Дядя Иосиф голову опустил, лицо мрачное, по щекам слезы катятся и в бороде прячутся.
− Ну что ты, Йоселе, − утешает его бабушка, − видишь – с Фимочкой все в порядке.
− С Фимочкой всегда все в порядке! – кричит дядя. – Зато с другими не в порядке!
Может он и говорить ничего не хотел об увиденном, а тут оно из него наружу вырвалось.
Ему встретился еврей, который сына маленького искал, бежал и звал: «Мотэле! Мотэле!». Погромщики преградили путь несчастному отцу, один из них схватил его за бороду и ударил головой об стену так, что кровь брызнула. Тут пехотинцы появились, среди них был солдат–еврей, он сжалился над соплеменником и рукояткой револьвера ударил мерзавца по руке, которой тот в бороду вцепился. Офицер скомандовал: «Взять его!». Нет, не бандита, а солдата! Схватили, избили и повели. Дядя Иосиф осмелился спросить, куда бедолагу ведут, ему ответили: «В карцер! Куда же еще!».
И опять входная дверь хлопает. Мы с Эстеркой в коридор выглядываем, а это Илюша пришел, да не один. С ним Володя и еще его друзья− студенты: Виктор Фортунатов, сын профессора химии Андрея Фортунатовича Фортунатова и Эдуард Станлей, сын английского консула Джорджа Станлея.
При виде Володи сердце начинает так громко стучать, что я на Эстерку оглядываюсь, не слышит ли? Только ей не до меня: она на Илюшу уставилась. Что за прилипала!

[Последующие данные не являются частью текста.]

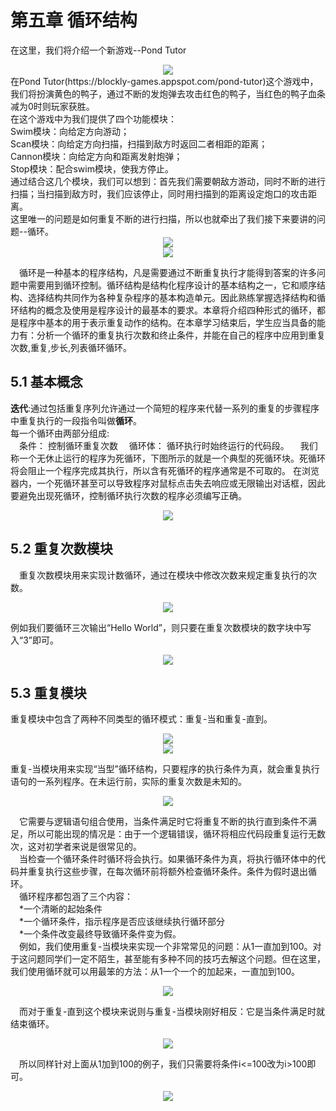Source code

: # 第五章 循环结构
在这里，我们将介绍一个新游戏--Pond Tutor
<center><img src="/assets/p102.png"/></center>
在Pond Tutor(https://blockly-games.appspot.com/pond-tutor)这个游戏中，我们将扮演黄色的鸭子，通过不断的发炮弹去攻击红色的鸭子，当红色的鸭子血条减为0时则玩家获胜。<br>
在这个游戏中为我们提供了四个功能模块：<br>
Swim模块：向给定方向游动；<br>
Scan模块：向给定方向扫描，扫描到敌方时返回二者相距的距离；<br>
Cannon模块：向给定方向和距离发射炮弹；<br>
Stop模块：配合swim模块，使我方停止。<br>
通过结合这几个模块，我们可以想到：首先我们需要朝敌方游动，同时不断的进行扫描；当扫描到敌方时，我们应该停止，同时用扫描到的距离设定炮口的攻击距离。<br>
这里唯一的问题是如何重复不断的进行扫描，所以也就牵出了我们接下来要讲的问题--循环。
<center><img src="/assets/p103.png"/></center>
<center><img src="/assets/p104.png"/></center>

&emsp;循环是一种基本的程序结构，凡是需要通过不断重复执行才能得到答案的许多问题中需要用到循环控制。循环结构是结构化程序设计的基本结构之一，它和顺序结构、选择结构共同作为各种复杂程序的基本构造单元。因此熟练掌握选择结构和循环结构的概念及使用是程序设计的最基本的要求。本章将介绍四种形式的循环，都是程序中基本的用于表示重复动作的结构。在本章学习结束后，学生应当具备的能力有：分析一个循环的重复执行次数和终止条件，并能在自己的程序中应用到重复次数,重复,步长,列表循环循环。
## 5.1 基本概念
<strong>迭代</strong>:通过包括重复序列允许通过一个简短的程序来代替一系列的重复的步骤程序中重复执行的一段指令叫做<strong>循环</strong>。<br>
每一个循环由两部分组成:<br>
&emsp;条件： 控制循环重复次数
&emsp;循环体： 循环执行时始终运行的代码段。
&emsp;我们称一个无休止运行的程序为死循环，下图所示的就是一个典型的死循环块。死循环将会阻止一个程序完成其执行，所以含有死循环的程序通常是不可取的。 在浏览器内，一个死循环甚至可以导致程序对鼠标点击失去响应或无限输出对话框，因此要避免出现死循环，控制循环执行次数的程序必须编写正确。
<center><img src="/assets/p105.png"/></center>

## 5.2 重复次数模块
&emsp;重复次数模块用来实现计数循环，通过在模块中修改次数来规定重复执行的次数。
<center><img src="/assets/p106.png"/></center>

例如我们要循环三次输出“Hello World”，则只要在重复次数模块的数字块中写入“3”即可。
<center><img src="/assets/p107.png"/></center>

## 5.3 重复模块
重复模块中包含了两种不同类型的循环模式：重复-当和重复-直到。
<center><img src="/assets/p108.png"/></center>
<center><img src="/assets/p109.png"/></center>

重复-当模块用来实现“当型”循环结构，只要程序的执行条件为真，就会重复执行语句的一系列程序。在未运行前，实际的重复次数是未知的。
<center><img src="/assets/p110.png"/></center>

&emsp;它需要与逻辑语句组合使用，当条件满足时它将重复不断的执行直到条件不满足，所以可能出现的情况是：由于一个逻辑错误，循环将相应代码段重复运行无数次，这对初学者来说是很常见的。<br>
&emsp;当检查一个循环条件时循环将会执行。如果循环条件为真，将执行循环体中的代码并重复执行这些步骤，在每次循环前将额外检查循环条件。条件为假时退出循环。<br>
&emsp;循环程序都包涵了三个内容：<br>
&emsp;*一个清晰的起始条件<br>
&emsp;*一个循环条件，指示程序是否应该继续执行循环部分<br>
&emsp;*一个条件改变最终导致循环条件变为假。<br>
&emsp;例如，我们使用重复-当模块来实现一个非常常见的问题：从1一直加到100。对于这问题同学们一定不陌生，甚至能有多种不同的技巧去解这个问题。但在这里，我们使用循环就可以用最笨的方法：从1一个一个的加起来，一直加到100。
<center><img src="/assets/p111.png"/></center>

&emsp;而对于重复-直到这个模块来说则与重复-当模块刚好相反：它是当条件满足时就结束循环。
<center><img src="/assets/p112.png"/></center>

&emsp;所以同样针对上面从1加到100的例子，我们只需要将条件i<=100改为i>100即可。
<center><img src="/assets/p113.png"/></center>

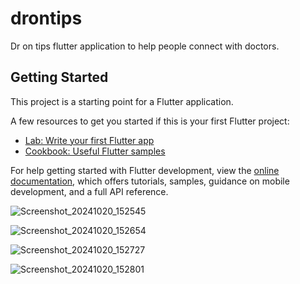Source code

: # drontips

Dr on tips flutter application to help people connect with doctors.

## Getting Started

This project is a starting point for a Flutter application.

A few resources to get you started if this is your first Flutter project:

- [Lab: Write your first Flutter app](https://docs.flutter.dev/get-started/codelab)
- [Cookbook: Useful Flutter samples](https://docs.flutter.dev/cookbook)

For help getting started with Flutter development, view the
[online documentation](https://docs.flutter.dev/), which offers tutorials,
samples, guidance on mobile development, and a full API reference.

![Screenshot_20241020_152545](https://github.com/user-attachments/assets/541877ca-0852-4a7a-aaec-f0d07405c966)

![Screenshot_20241020_152654](https://github.com/user-attachments/assets/29ae30e9-d7ee-40b8-8feb-4838e6eebd58)

![Screenshot_20241020_152727](https://github.com/user-attachments/assets/3ecd8757-2e7d-4dee-a15a-f666b64a3225)

![Screenshot_20241020_152801](https://github.com/user-attachments/assets/cc62a0f2-a02a-4123-b3d7-04c3fb088ca1)
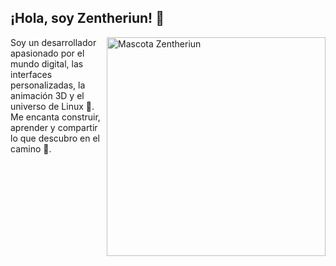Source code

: ## ¡Hola, soy Zentheriun! 👋

<img src="https://raw.githubusercontent.com/Zentheriun/Zentheriun/main/dfb0cc09-c51d-4c51-ba05-27a00a634bda_1_-removebg-preview-Pica-Pica-Pica-Photoroom.png"
     alt="Mascota Zentheriun"
     align="right"
     width="350"/>

Soy un desarrollador apasionado por el mundo digital, las interfaces personalizadas, la animación 3D y el universo de Linux 🐧. Me encanta construir, aprender y compartir lo que descubro en el camino 🚀.
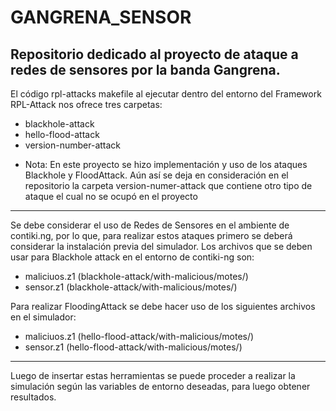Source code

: # GANGRENA_SENSOR
Repositorio dedicado al proyecto de ataque a redes de sensores por la banda Gangrena. 
-----------------------------------------------------------------------------------
El código rpl-attacks makefile al ejecutar dentro del entorno del Framework RPL-Attack nos ofrece tres carpetas:
- blackhole-attack
- hello-flood-attack
- version-number-attack

* Nota: En este proyecto se hizo implementación y uso de los ataques Blackhole y FloodAttack. Aún así se deja en consideración en el repositorio la carpeta version-numer-attack que contiene otro tipo de ataque el cual no se ocupó en el proyecto
------------------------------------------------------------------------------------
Se debe considerar el uso de Redes de Sensores en el ambiente de contiki.ng, por lo que, para realizar estos ataques primero se deberá considerar la instalación previa del simulador.
Los archivos que se deben usar para Blackhole attack en el entorno de contiki-ng son:
- maliciuos.z1 (blackhole-attack/with-malicious/motes/)
- sensor.z1 (blackhole-attack/with-malicious/motes/)

Para realizar FloodingAttack se debe hacer uso de los siguientes archivos en el simulador:
- maliciuos.z1 (hello-flood-attack/with-malicious/motes/)
- sensor.z1 (hello-flood-attack/with-malicious/motes/)

------------------------------------------------------------------------------------
Luego de insertar estas herramientas se puede proceder a realizar la simulación según las variables de entorno deseadas, para luego obtener resultados.


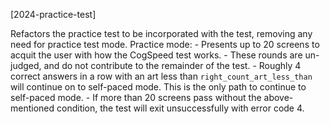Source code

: [2024-practice-test]

Refactors the practice test to be incorporated with the test, removing any need for practice test mode.
Practice mode:
    - Presents up to 20 screens to acquit the user with how the CogSpeed test works.
    - These rounds are un-judged, and do not contribute to the remainder of the test.
    - Roughly 4 correct answers in a row with an art less than ``right_count_art_less_than`` will continue on to self-paced mode. This is the only path to continue to self-paced mode.
    - If more than 20 screens pass without the above-mentioned condition, the test will exit unsuccessfully with error code 4.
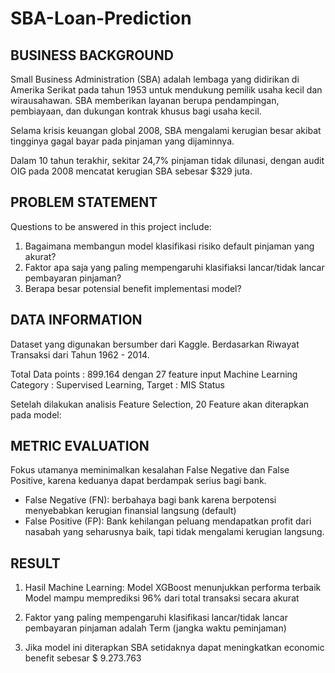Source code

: # SBA-Loan-Prediction

## BUSINESS BACKGROUND

Small Business Administration (SBA) adalah lembaga yang didirikan di Amerika Serikat pada tahun 1953 untuk mendukung pemilik usaha kecil dan wirausahawan. SBA memberikan layanan berupa pendampingan, pembiayaan, dan dukungan kontrak khusus bagi usaha kecil.

Selama krisis keuangan global 2008, SBA mengalami kerugian besar akibat tingginya gagal bayar pada pinjaman yang dijaminnya. 

Dalam 10 tahun terakhir, sekitar 24,7% pinjaman tidak dilunasi, dengan audit OIG pada 2008 mencatat kerugian SBA sebesar $329 juta.

## PROBLEM STATEMENT
Questions to be answered in this project include:
1.	Bagaimana membangun model klasifikasi risiko default pinjaman yang akurat?
2.	Faktor apa saja yang paling mempengaruhi klasifiaksi lancar/tidak lancar pembayaran pinjaman?
3.	Berapa besar potensial benefit implementasi model? 

## DATA INFORMATION
Dataset  yang digunakan bersumber dari Kaggle. 
Berdasarkan Riwayat Transaksi dari Tahun 1962 - 2014.

Total Data points : 899.164 dengan 27 feature input
Machine Learning Category : Supervised Learning, Target : MIS Status

Setelah dilakukan analisis Feature Selection, 20 Feature akan diterapkan pada model:

## METRIC EVALUATION
Fokus utamanya meminimalkan kesalahan False Negative dan False Positive, karena keduanya dapat berdampak serius bagi bank.

- False Negative (FN): berbahaya bagi bank karena berpotensi menyebabkan kerugian finansial langsung (default)
- False Positive (FP): Bank kehilangan peluang mendapatkan profit dari nasabah yang seharusnya baik, tapi tidak mengalami kerugian langsung.

## RESULT
1.	Hasil Machine Learning:
    Model XGBoost menunjukkan performa terbaik
  	Model mampu memprediksi 96% dari total transaksi secara akurat

2. Faktor yang paling mempengaruhi klasifikasi lancar/tidak lancar pembayaran pinjaman adalah Term (jangka waktu peminjaman)
3. Jika model ini diterapkan SBA setidaknya dapat meningkatkan economic benefit sebesar $ 9.273.763 
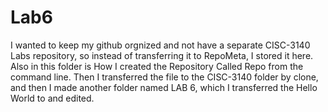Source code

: # Lab6

I wanted to keep my github orgnized and not have a separate CISC-3140 Labs repository, so instead of transferring it to RepoMeta, I stored it here. Also in this folder is How I created the Repository Called Repo from the command line. Then I transferred the file to the CISC-3140 folder by clone, and then I made another folder named LAB 6, which I transferred the Hello World to and edited.

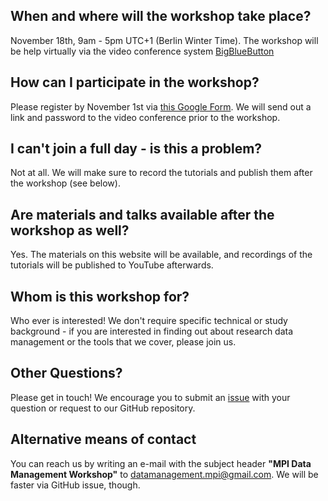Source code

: ## When and where will the workshop take place?

November 18th, 9am - 5pm UTC+1 (Berlin Winter Time).
The workshop will be help virtually via the video conference system [BigBlueButton](https://bigbluebutton.org/)

## How can I participate in the workshop?

Please register by November 1st via [this Google Form](https://forms.gle/4DarZ5XFihQwSKZ7A).
We will send out a link and password to the video conference prior to the workshop.

## I can't join a full day - is this a problem?

Not at all. We will make sure to record the tutorials and publish them after the workshop (see below).

## Are materials and talks available after the workshop as well?

Yes. The materials on this website will be available, and recordings of the tutorials will be published to YouTube afterwards.

## Whom is this workshop for?

Who ever is interested!
We don't require specific technical or study background - if you are interested in finding out about research data management or the tools that we cover, please join us.

## Other Questions?

Please get in touch!
We encourage you to submit an [issue](https://github.com/adswa/mpi-datamanagement-ws/issues/new/choose) with your question or request to our GitHub repository.

## Alternative means of contact

You can reach us by writing an e-mail with the subject header **"MPI Data Management Workshop"** to [datamanagement.mpi@gmail.com](mailto:datamanagement.mpi@gmail.com).
We will be faster via GitHub issue, though.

Из Илюшиной комнаты раздаются громкие голоса, там о чем− то спорят, что− то решают.
Мама к ним стучит и приглашает пить чай.
Насколько Володя похож на английского лорда, настолько Эдик Станлей (его Эдуардом никто не называет) похож на еврея: маленький, верткий, рыжий, улыбчивый.
Вот и сейчас, улыбаясь, он пытается всех успокоить:
− Отец созвал своих коллег–консулов, они все явились к градоначальнику Гудин− Левковичу и сделали представление относительно погрома. А Сергей Николаевич заверил, что опасаться нет оснований и будет сделано надлежащее распоряжение.
− Ну, ты, Эдька, дипломат! – качает головой Володя.
− Истинный сын своего отца, − почему− то сердится Виктор.
− Моя семья имеет право знать правду, какой бы горькой она не была, − говорит Илюша. – Ты, Эдик, точь− в− точь, как наша цензура − вырезал заявление господина градоначальника, что произошла неожиданная вспышка народного гнева против угнетателей, что она застала начальство врасплох и что, действительно, опасаться нет оснований. Иностранцам!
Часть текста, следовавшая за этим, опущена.